━━━ Study material
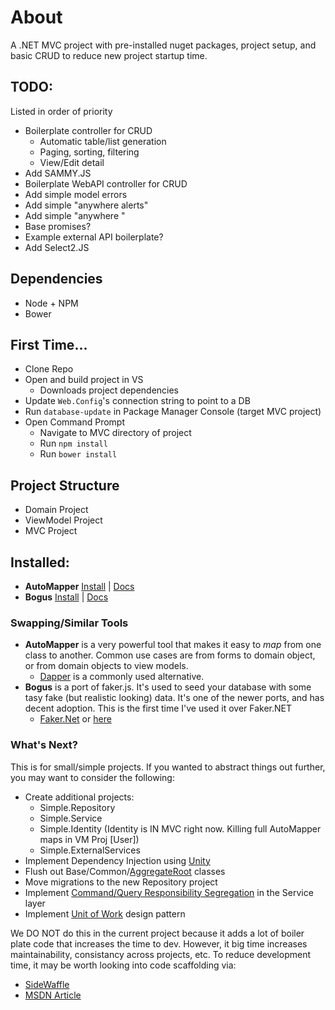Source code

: # About

A .NET MVC project with pre-installed nuget packages, project setup, and basic CRUD to reduce new project startup time.

## TODO:

Listed in order of priority

- Boilerplate controller for CRUD
	- Automatic table/list generation
	- Paging, sorting, filtering
	- View/Edit detail
- Add SAMMY.JS
- Boilerplate WebAPI controller for CRUD
- Add simple model errors
- Add simple "anywhere alerts"
- Add simple "anywhere "
- Base promises?
- Example external API boilerplate?
- Add Select2.JS

## Dependencies

- Node + NPM
- Bower


## First Time...

- Clone Repo
- Open and build project in VS
	- Downloads project dependencies
- Update `Web.Config`'s connection string to point to a DB
- Run `database-update` in Package Manager Console (target MVC project)
- Open Command Prompt
	- Navigate to MVC directory of project
	- Run `npm install`
	- Run `bower install`


## Project Structure

- Domain Project
- ViewModel Project
- MVC Project


## Installed:

- **AutoMapper** [Install](https://www.nuget.org/packages/AutoMapper/) | [Docs](https://github.com/AutoMapper/AutoMapper/wiki/Getting-started)
- **Bogus** [Install](https://www.nuget.org/packages/Bogus/) | [Docs](https://github.com/bchavez/Bogus)


### Swapping/Similar Tools

- **AutoMapper** is a very powerful tool that makes it easy to _map_ from one class to another. Common use cases are from forms to domain object, or from domain objects to view models.
	- [Dapper](https://github.com/StackExchange/dapper-dot-net) is a commonly used alternative.
- **Bogus** is a port of faker.js. It's used to seed your database with some tasy fake (but realistic looking) data. It's one of the newer ports, and has decent adoption. This is the first time I've used it over Faker.NET
	- [Faker.Net](https://www.nuget.org/packages/Faker.Net/) or [here](https://github.com/slashdotdash/faker-cs)


### What's Next?

This is for small/simple projects. If you wanted to abstract things out further, you may want to consider the following:

- Create additional projects:
	- Simple.Repository
	- Simple.Service
	- Simple.Identity (Identity is IN MVC right now. Killing full AutoMapper maps in VM Proj [User])
	- Simple.ExternalServices
- Implement Dependency Injection using [Unity](https://github.com/unitycontainer/unity/tree/master/quickstarts)
- Flush out Base/Common/[AggregateRoot](http://martinfowler.com/bliki/DDD_Aggregate.html) classes
- Move migrations to the new Repository project
- Implement [Command/Query Responsibility Segregation](http://martinfowler.com/bliki/CQRS.html) in the Service layer
- Implement [Unit of Work](http://www.codeproject.com/Articles/581487/Unit-of-Work-Design-Pattern) design pattern

We DO NOT do this in the current project because it adds a lot of boiler plate code that increases the time to dev. However, it big time increases maintainability, consistancy across projects, etc. To reduce development time, it may be worth looking into code scaffolding via:

- [SideWaffle](http://sidewaffle.com/)
- [MSDN Article](http://blogs.msdn.com/b/webdev/archive/2014/04/03/creating-a-custom-scaffolder-for-visual-studio.aspx)

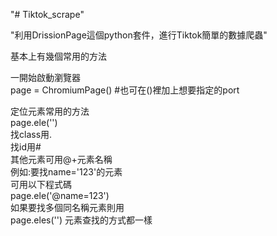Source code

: "# Tiktok_scrape" 

"利用DrissionPage這個python套件，進行Tiktok簡單的數據爬蟲"

基本上有幾個常用的方法  

一開始啟動瀏覽器  
page = ChromiumPage() #也可在()裡加上想要指定的port  

定位元素常用的方法  
page.ele('')  
找class用.  
找id用#  
其他元素可用@+元素名稱  
例如:要找name='123'的元素  
可用以下程式碼  
page.ele('@name=123')   
如果要找多個同名稱元素則用  
page.eles('') 元素查找的方式都一樣  
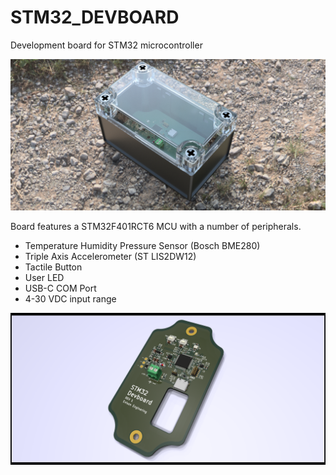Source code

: # STM32_DEVBOARD
Development board for STM32 microcontroller

![Render of Board in Enclosure](./images/render1.png)

Board features a STM32F401RCT6 MCU with a number of peripherals.
- Temperature Humidity Pressure Sensor (Bosch BME280)
- Triple Axis Accelerometer (ST LIS2DW12)
- Tactile Button
- User LED
- USB-C COM Port
- 4-30 VDC input range

![Render of PCB](./images/STM32_DEVBOARD.png)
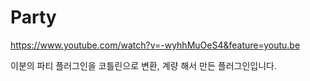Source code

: # Party

https://www.youtube.com/watch?v=-wyhhMuOeS4&feature=youtu.be

이분의 파티 플러그인을 코틀린으로 변환, 계량 해서 만든 플러그인입니다.
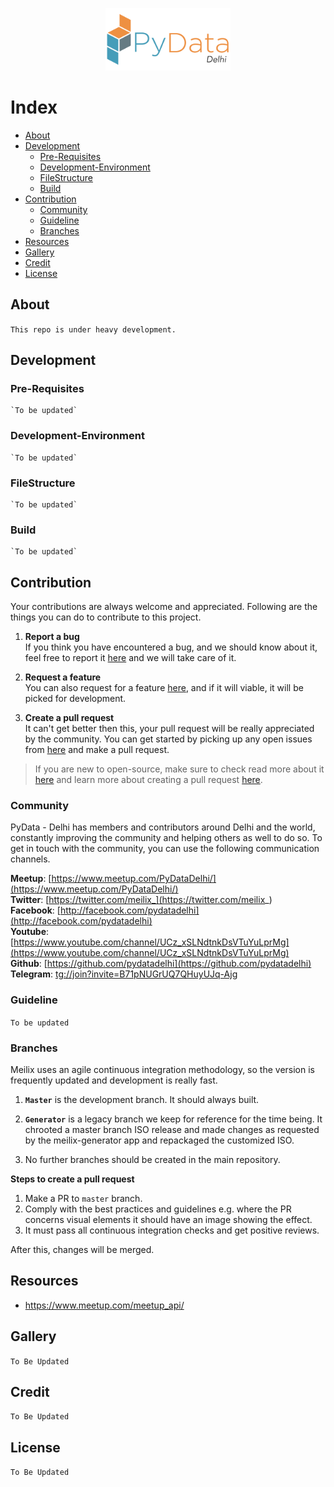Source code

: <p align="center">
    <img src="./logo.png" width="200">
</p>

 
# Index 

- [About](#about)
- [Development](#development)
	- [Pre-Requisites](#pre-requisites)
	- [Development-Environment](#development-environment)
	- [FileStructure](#filestructure)
	- [Build](#build)
- [Contribution](#contribution)
	- [Community](#community)
	- [Guideline](#guideline)
	- [Branches](#branches)
- [Resources](#resources)
- [Gallery](#gallery)
- [Credit](#credit)
- [License](#license)

## About 




`This repo is under heavy development.`


## Development 

### Pre-Requisites 
	`To be updated`
### Development-Environment
	`To be updated` 
### FileStructure
	`To be updated`
### Build
	`To be updated`

## Contribution 
 
Your contributions are always welcome and appreciated. Following are the things you can do to contribute to this project.

1. **Report a bug** <br>
If you think you have encountered a bug, and we should know about it, feel free to report it [here](https://github.com/pydatadelhi/pydatadelhi.github.io/issues/new) and we will take care of it.

2. **Request a feature** <br>
You can also request for a feature [here](https://github.com/pydatadelhi/pydatadelhi.github.io/issues/new), and if it will viable, it will be picked for development.  

3. **Create a pull request** <br>
It can't get better then this, your pull request will be really appreciated by the community. You can get started by picking up any open issues from [here](https://github.com/pydatadelhi/pydatadelhi.github.io/issues) and make a pull request.

> If you are new to open-source, make sure to check read more about it [here](https://www.digitalocean.com/community/tutorial_series/an-introduction-to-open-source) and learn more about creating a pull request [here](https://www.digitalocean.com/community/tutorials/how-to-create-a-pull-request-on-github).

### Community 


PyData - Delhi has members and contributors around Delhi and the world,  constantly improving the community and helping others as well to do so. To get in touch with the community, you can use the following communication channels. 
 
**Meetup**: [https://www.meetup.com/PyDataDelhi/](https://www.meetup.com/PyDataDelhi/) <br>
**Twitter**: [https://twitter.com/meilix_](https://twitter.com/meilix_) <br>
**Facebook**: [http://facebook.com/pydatadelhi](http://facebook.com/pydatadelhi) <br>
**Youtube**: [https://www.youtube.com/channel/UCz_xSLNdtnkDsVTuYuLprMg](https://www.youtube.com/channel/UCz_xSLNdtnkDsVTuYuLprMg) <br>
**Github**: [https://github.com/pydatadelhi](https://github.com/pydatadelhi) <br>
**Telegram**: [tg://join?invite=B71pNUGrUQ7QHuyUJq-Ajg](tg://join?invite=B71pNUGrUQ7QHuyUJq-Ajg) <br>

### Guideline

`To be updated`

### Branches
 

Meilix uses an agile continuous integration methodology, so the version is frequently updated and development is really fast. 

1. **`Master`** is the development branch. It should always built.

2. **`Generator`** is a legacy branch we keep for reference for the time being. It chrooted a master branch ISO release and made changes as requested by the meilix-generator app and repackaged the customized ISO.

3. No further branches should be created in the main repository.

**Steps to create a pull request**

1. Make a PR to `master` branch. 
2. Comply with the best practices and guidelines e.g. where the PR concerns visual elements it should have an image showing the effect.
3. It must pass all continuous integration checks and get positive reviews.

After this, changes will be merged.

## Resources

- https://www.meetup.com/meetup_api/

## Gallery

`To Be Updated`

## Credit

`To Be Updated`

## License

`To Be Updated`

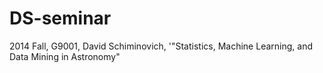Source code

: DS-seminar
==========

2014 Fall, G9001, David Schiminovich, '"Statistics, Machine Learning, and Data Mining in Astronomy"
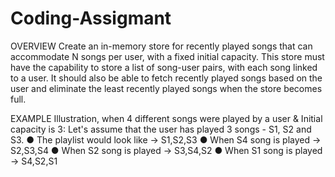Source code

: # Coding-Assigmant
OVERVIEW
Create an in-memory store for recently played songs that can accommodate N songs per
user, with a fixed initial capacity. This store must have the capability to store a list of
song-user pairs, with each song linked to a user. It should also be able to fetch recently
played songs based on the user and eliminate the least recently played songs when the
store becomes full.

EXAMPLE
Illustration, when 4 different songs were played by a user & Initial capacity is 3:
Let's assume that the user has played 3 songs - S1, S2 and S3.
● The playlist would look like -> S1,S2,S3
● When S4 song is played -> S2,S3,S4
● When S2 song is played -> S3,S4,S2
● When S1 song is played -> S4,S2,S1
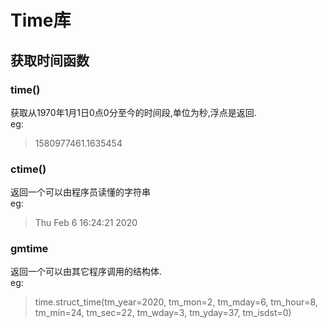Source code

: # Time库

## 获取时间函数

### time()

获取从1970年1月1日0点0分至今的时间段,单位为秒,浮点是返回.  
eg:

>1580977461.1635454  

### ctime()

返回一个可以由程序员读懂的字符串  
eg:

>Thu Feb  6 16:24:21 2020

### gmtime

返回一个可以由其它程序调用的结构体.  
eg:

>time.struct_time(tm_year=2020, tm_mon=2, tm_mday=6, tm_hour=8, tm_min=24, tm_sec=22, tm_wday=3, tm_yday=37, tm_isdst=0)  

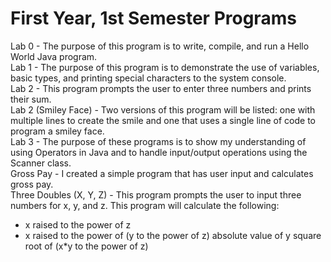 # First Year, 1st Semester Programs
Lab 0 - The purpose of this program is to write, compile, and run a Hello World Java program.<br>
Lab 1 - The purpose of this program is to demonstrate the use of variables, basic types, and printing special characters to the system console.<br>
Lab 2 - This program prompts the user to enter three numbers and prints their sum.<br>
Lab 2 (Smiley Face) - Two versions of this program will be listed: one with multiple lines to create the smile and one that uses a single line of code to program a smiley face.<br>
Lab 3 - The purpose of these programs is to show my understanding of using Operators in Java and to handle input/output operations using the Scanner class.<br>
Gross Pay - I created a simple program that has user input and calculates gross pay.<br>
Three Doubles (X, Y, Z) - This program prompts the user to input three numbers for x, y, and z. This program will calculate the following:<br>
<ul>
<li> x raised to the power of z <li>
x raised to the power of (y to the power of z)
absolute value of y
square root of (x*y to the power of z)







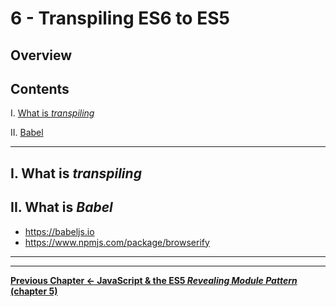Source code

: # 6 - Transpiling ES6 to ES5

## Overview



## Contents
<!--- Local Navigation --->
I. [What is *transpiling*](#section1)

II. [Babel](#section2)

<hr>

## I. <a id="section1">What is *transpiling*

## II. <a id="section2">What is *Babel*
  
- https://babeljs.io
- https://www.npmjs.com/package/browserify


<hr><hr>

**[Previous Chapter <- JavaScript & the ES5 *Revealing Module Pattern* (chapter 5)](canvas-sprites-5.md)**
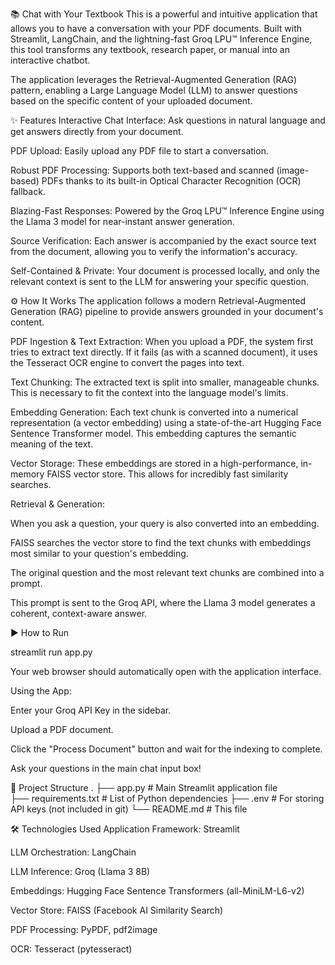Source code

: 📚 Chat with Your Textbook
This is a powerful and intuitive application that allows you to have a conversation with your PDF documents. Built with Streamlit, LangChain, and the lightning-fast Groq LPU™ Inference Engine, this tool transforms any textbook, research paper, or manual into an interactive chatbot.

The application leverages the Retrieval-Augmented Generation (RAG) pattern, enabling a Large Language Model (LLM) to answer questions based on the specific content of your uploaded document.

✨ Features
Interactive Chat Interface: Ask questions in natural language and get answers directly from your document.

PDF Upload: Easily upload any PDF file to start a conversation.

Robust PDF Processing: Supports both text-based and scanned (image-based) PDFs thanks to its built-in Optical Character Recognition (OCR) fallback.

Blazing-Fast Responses: Powered by the Groq LPU™ Inference Engine using the Llama 3 model for near-instant answer generation.

Source Verification: Each answer is accompanied by the exact source text from the document, allowing you to verify the information's accuracy.

Self-Contained & Private: Your document is processed locally, and only the relevant context is sent to the LLM for answering your specific question.

⚙️ How It Works
The application follows a modern Retrieval-Augmented Generation (RAG) pipeline to provide answers grounded in your document's content.

PDF Ingestion & Text Extraction: When you upload a PDF, the system first tries to extract text directly. If it fails (as with a scanned document), it uses the Tesseract OCR engine to convert the pages into text.

Text Chunking: The extracted text is split into smaller, manageable chunks. This is necessary to fit the context into the language model's limits.

Embedding Generation: Each text chunk is converted into a numerical representation (a vector embedding) using a state-of-the-art Hugging Face Sentence Transformer model. This embedding captures the semantic meaning of the text.

Vector Storage: These embeddings are stored in a high-performance, in-memory FAISS vector store. This allows for incredibly fast similarity searches.

Retrieval & Generation:

When you ask a question, your query is also converted into an embedding.

FAISS searches the vector store to find the text chunks with embeddings most similar to your question's embedding.

The original question and the most relevant text chunks are combined into a prompt.

This prompt is sent to the Groq API, where the Llama 3 model generates a coherent, context-aware answer.

▶️ How to Run

streamlit run app.py

Your web browser should automatically open with the application interface.

Using the App:

Enter your Groq API Key in the sidebar.

Upload a PDF document.

Click the "Process Document" button and wait for the indexing to complete.

Ask your questions in the main chat input box!

📂 Project Structure
.
├── app.py                  # Main Streamlit application file      
├── requirements.txt        # List of Python dependencies
├── .env                    # For storing API keys (not included in git)
└── README.md               # This file

🛠️ Technologies Used
Application Framework: Streamlit

LLM Orchestration: LangChain

LLM Inference: Groq (Llama 3 8B)

Embeddings: Hugging Face Sentence Transformers (all-MiniLM-L6-v2)

Vector Store: FAISS (Facebook AI Similarity Search)

PDF Processing: PyPDF, pdf2image

OCR: Tesseract (pytesseract)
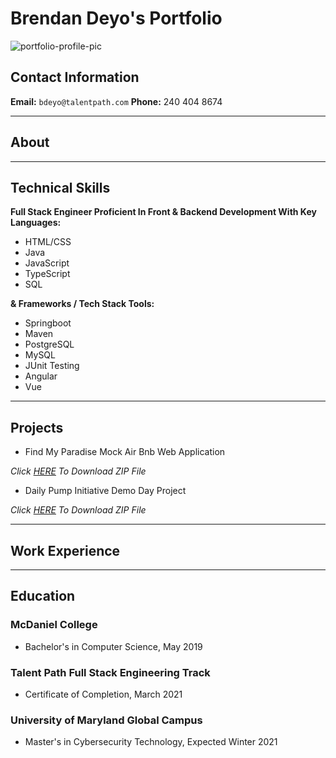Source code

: <link href="style.css" rel="stylesheet">

# Brendan Deyo's Portfolio



![portfolio-profile-pic](https://media-exp1.licdn.com/dms/image/C4D03AQF-4GSnD_xtCQ/profile-displayphoto-shrink_400_400/0/1616591168288?e=1623283200&v=beta&t=mZtupgrioxXCi90SmeuamTknkADoe_4hoyKR4OaDjxg)


## Contact Information
**Email:** `bdeyo@talentpath.com`
**Phone:** 240 404 8674

<hr>

## About

<hr>

## Technical Skills
**Full Stack Engineer Proficient In Front & Backend Development With Key Languages:**
* HTML/CSS
* Java
* JavaScript
* TypeScript
* SQL

**& Frameworks / Tech Stack Tools:**
* Springboot 
* Maven
* PostgreSQL
* MySQL
* JUnit Testing
* Angular
* Vue

<hr>

## Projects
* Find My Paradise Mock Air Bnb Web Application


*Click [HERE](../Documents/FindMyParadise.zip) To Download ZIP File*


* Daily Pump Initiative Demo Day Project


*Click [HERE]() To Download ZIP File*


<hr>

## Work Experience

<hr>

## Education

### McDaniel College 
* Bachelor's in Computer Science, May 2019

### Talent Path Full Stack Engineering Track 
* Certificate of Completion, March 2021

### University of Maryland Global Campus 
* Master's in Cybersecurity Technology, Expected Winter 2021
━━━━━━
◆ Exercise prompt ◆
Of all the entries above, repeat only the lines from the line that has "indexing to complete." to the line that has "included in git)", both lines included, exactly.

◆ Response area ◆
Click the "Process Document" button and wait for the indexing to complete.

Ask your questions in the main chat input box!

📂 Project Structure
.
├── app.py                  # Main Streamlit application file      
├── requirements.txt        # List of Python dependencies
├── .env                    # For storing API keys (not included in git)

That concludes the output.